La Colonisation française en Indo-Chine, par J.-L. de Lanessan ; Paris, F. Alcan, 1895. — Au Tonkin et sur la frontière du Kouang-Si, par le commandant P. Famin. Paris, Challamel, 1895.


Notre fièvre d’expansion coloniale aura produit du moins un résultat, à défaut d’autres plus palpables : une petite pique de jalousie entre les « Asiatiques » et les « Africains ». Les premiers se prétendent sacrifiés aux seconds par l’opinion française. Ils reprochent à la mère patrie des préventions injustes contre son aînée, sa fille jaune, riche, belle, féconde, et une partialité inexplicable pour la cadette, la fille noire, qu’ils déclarent indigente et stérile. Nous lâchons la proie pour l’ombre, assurent les fanatiques de l’Indo-Chine. Si nous ne savons pas estimer à sa vraie valeur notre colonie de l’Extrême-Orient, c’est que, dit M. Famin, « la mauvaise fée de la politique s’est penchée sur son berceau et ne l’a guère quittée depuis. »

Félicitons-nous de celle émulation, bon stimulant pour les deux empires auxquels nous portons un égal intérêt ; et rassurons les Asiatiques, puisqu’ils nous en donnent l’occasion avec de nouveaux livres où ils plaident leur cause.
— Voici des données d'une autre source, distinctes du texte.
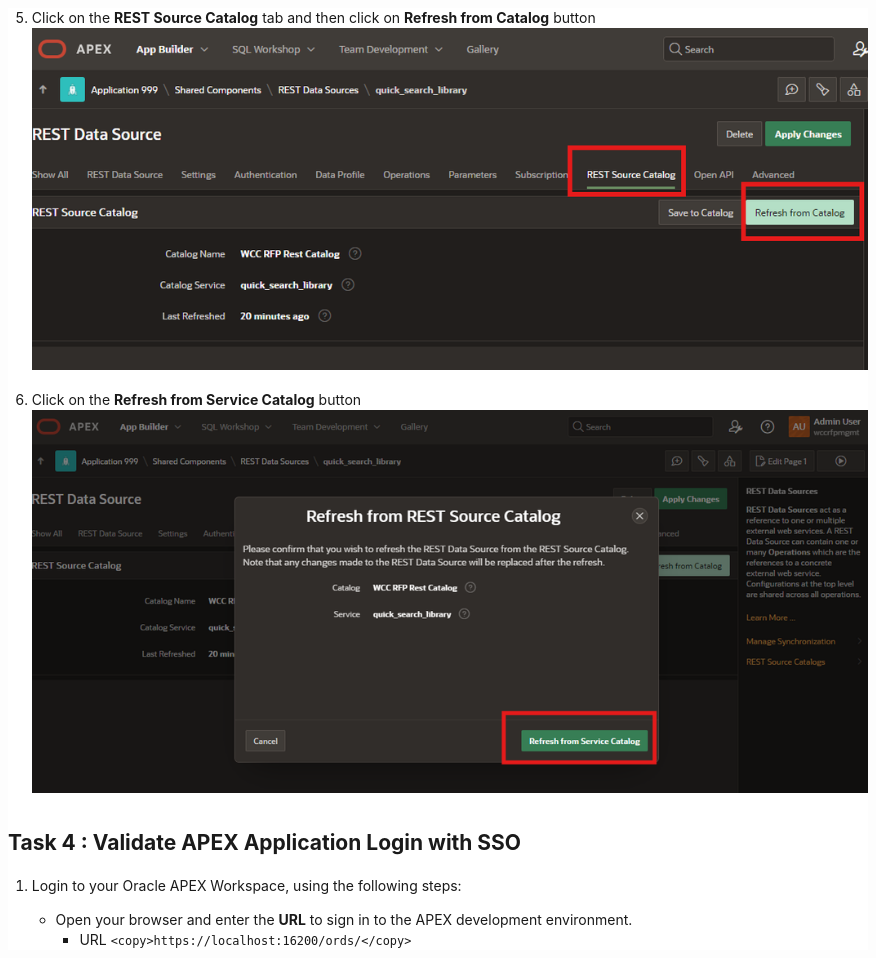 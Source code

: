 5. Click on the **REST Source Catalog** tab and then click on **Refresh from Catalog** button
  ![Refresh from Catalog](./images/apex_refresh_catalog_step1_05.png "Refresh from Catalog")

6. Click on the **Refresh from Service Catalog** button
  ![Refresh from Service Catalog](./images/apex_refresh_catalog_step1_06.png "Refresh from Service Catalog")

## Task 4 : Validate APEX Application Login with SSO

1. Login to your Oracle APEX Workspace, using the following steps:

    - Open your browser and enter the **URL** to sign in to the APEX development environment.
      - URL
            ```
            <copy>https://localhost:16200/ords/</copy>
            ```
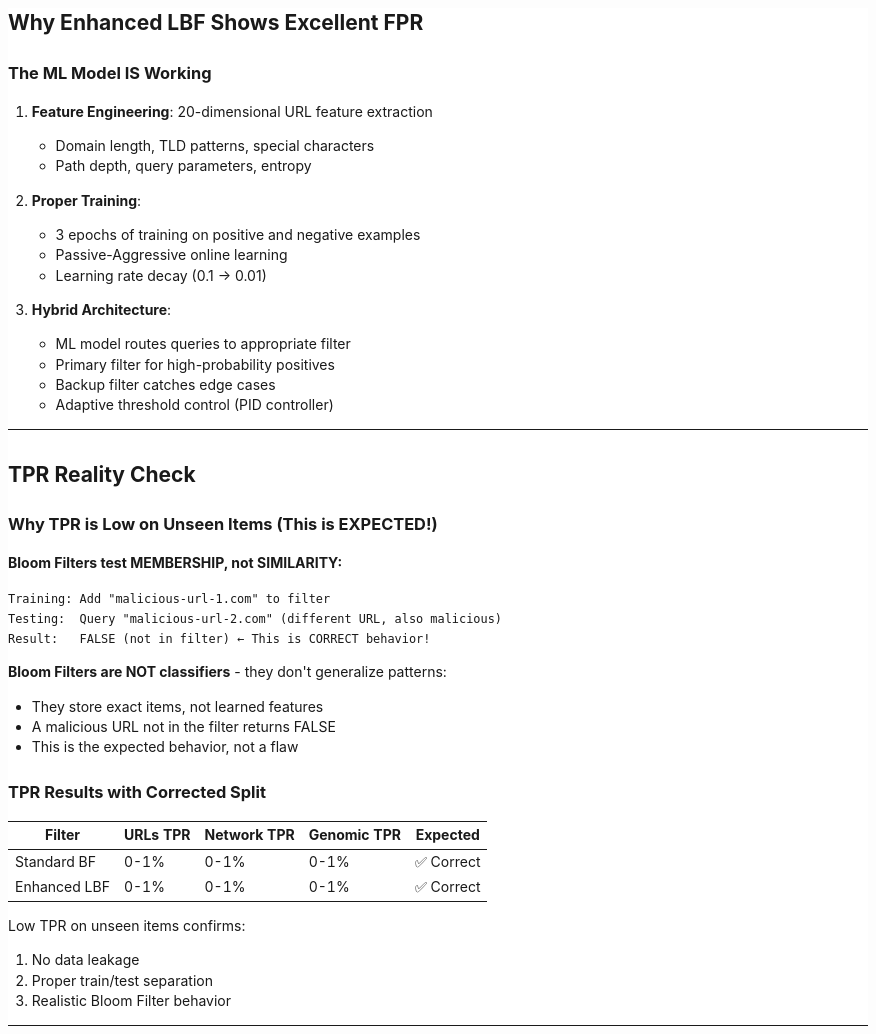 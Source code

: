 
## Why Enhanced LBF Shows Excellent FPR

### The ML Model IS Working

1. **Feature Engineering**: 20-dimensional URL feature extraction
   - Domain length, TLD patterns, special characters
   - Path depth, query parameters, entropy

2. **Proper Training**: 
   - 3 epochs of training on positive and negative examples
   - Passive-Aggressive online learning
   - Learning rate decay (0.1 → 0.01)

3. **Hybrid Architecture**:
   - ML model routes queries to appropriate filter
   - Primary filter for high-probability positives
   - Backup filter catches edge cases
   - Adaptive threshold control (PID controller)

---

## TPR Reality Check

### Why TPR is Low on Unseen Items (This is EXPECTED!)

**Bloom Filters test MEMBERSHIP, not SIMILARITY:**

```
Training: Add "malicious-url-1.com" to filter
Testing:  Query "malicious-url-2.com" (different URL, also malicious)
Result:   FALSE (not in filter) ← This is CORRECT behavior!
```

**Bloom Filters are NOT classifiers** - they don't generalize patterns:
- They store exact items, not learned features
- A malicious URL not in the filter returns FALSE
- This is the expected behavior, not a flaw

### TPR Results with Corrected Split

| Filter | URLs TPR | Network TPR | Genomic TPR | Expected |
|--------|----------|-------------|-------------|----------|
| Standard BF | 0-1% | 0-1% | 0-1% | ✅ Correct |
| Enhanced LBF | 0-1% | 0-1% | 0-1% | ✅ Correct |

Low TPR on unseen items confirms:
1. No data leakage
2. Proper train/test separation  
3. Realistic Bloom Filter behavior

---
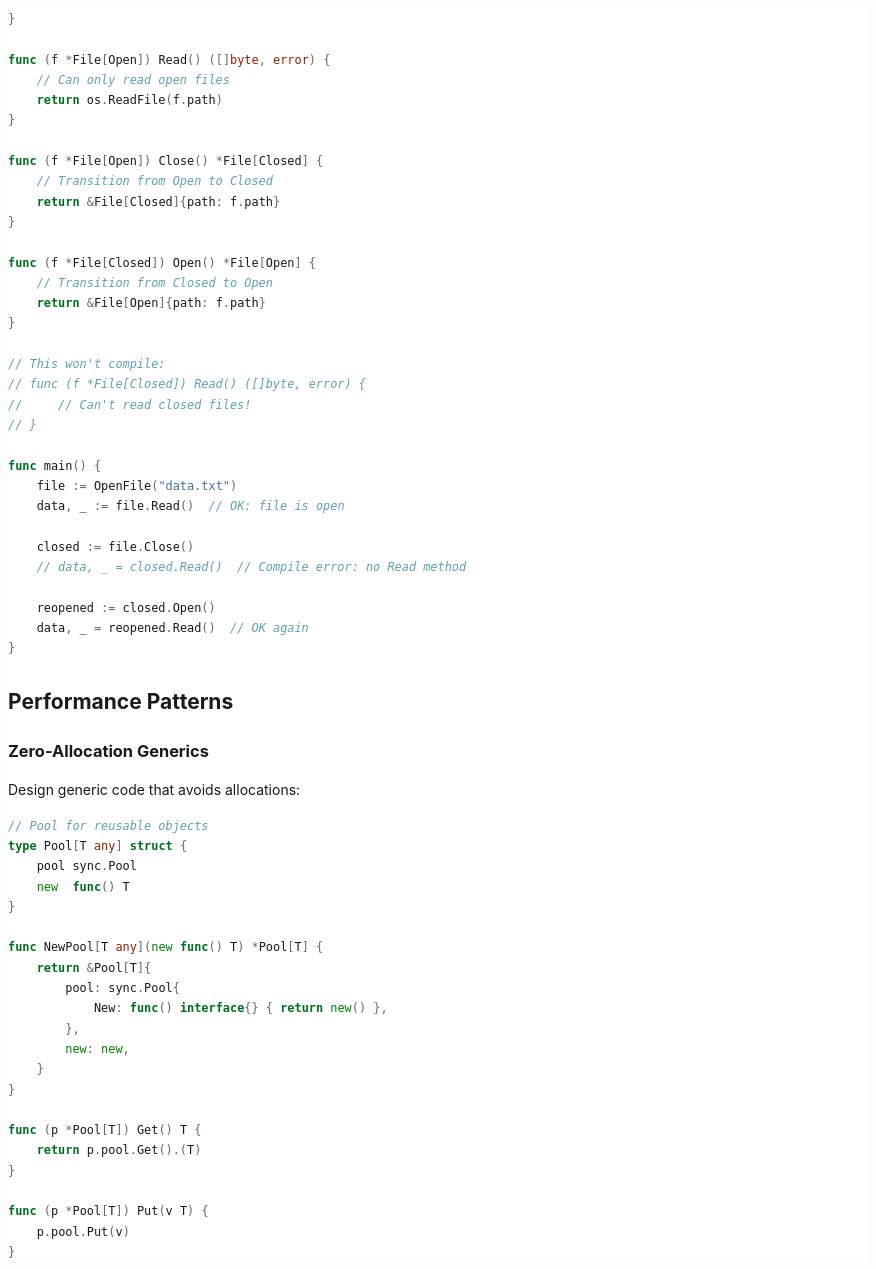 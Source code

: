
 ```go
}

func (f *File[Open]) Read() ([]byte, error) {
    // Can only read open files
    return os.ReadFile(f.path)
}

func (f *File[Open]) Close() *File[Closed] {
    // Transition from Open to Closed
    return &File[Closed]{path: f.path}
}

func (f *File[Closed]) Open() *File[Open] {
    // Transition from Closed to Open
    return &File[Open]{path: f.path}
}

// This won't compile:
// func (f *File[Closed]) Read() ([]byte, error) {
//     // Can't read closed files!
// }

func main() {
    file := OpenFile("data.txt")
    data, _ := file.Read()  // OK: file is open
    
    closed := file.Close()
    // data, _ = closed.Read()  // Compile error: no Read method
    
    reopened := closed.Open()
    data, _ = reopened.Read()  // OK again
}
```

## Performance Patterns

### Zero-Allocation Generics

Design generic code that avoids allocations:

```go
// Pool for reusable objects
type Pool[T any] struct {
    pool sync.Pool
    new  func() T
}

func NewPool[T any](new func() T) *Pool[T] {
    return &Pool[T]{
        pool: sync.Pool{
            New: func() interface{} { return new() },
        },
        new: new,
    }
}

func (p *Pool[T]) Get() T {
    return p.pool.Get().(T)
}

func (p *Pool[T]) Put(v T) {
    p.pool.Put(v)
}
```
L’un est le testament du dernier gouverneur de l’Indo-Chine, arrêté dans son œuvre par la décharge du câble que l’on sait ; l’autre volume, dont je viens de parcourir les bonnes feuilles, et qui va prochainement paraître, nous rapporte les observations recueillies à Lang-son et sur la frontière ; chinoise par le commandant Famin ; vice-président de la Commission d’abornement ; il a séjourné trois ans dans cette région. Son ouvrage reflète sans doute quelques vues du président de la Commission, le colonel Galliéni, nom synonyme d’expérience et de sagacité en matière coloniale.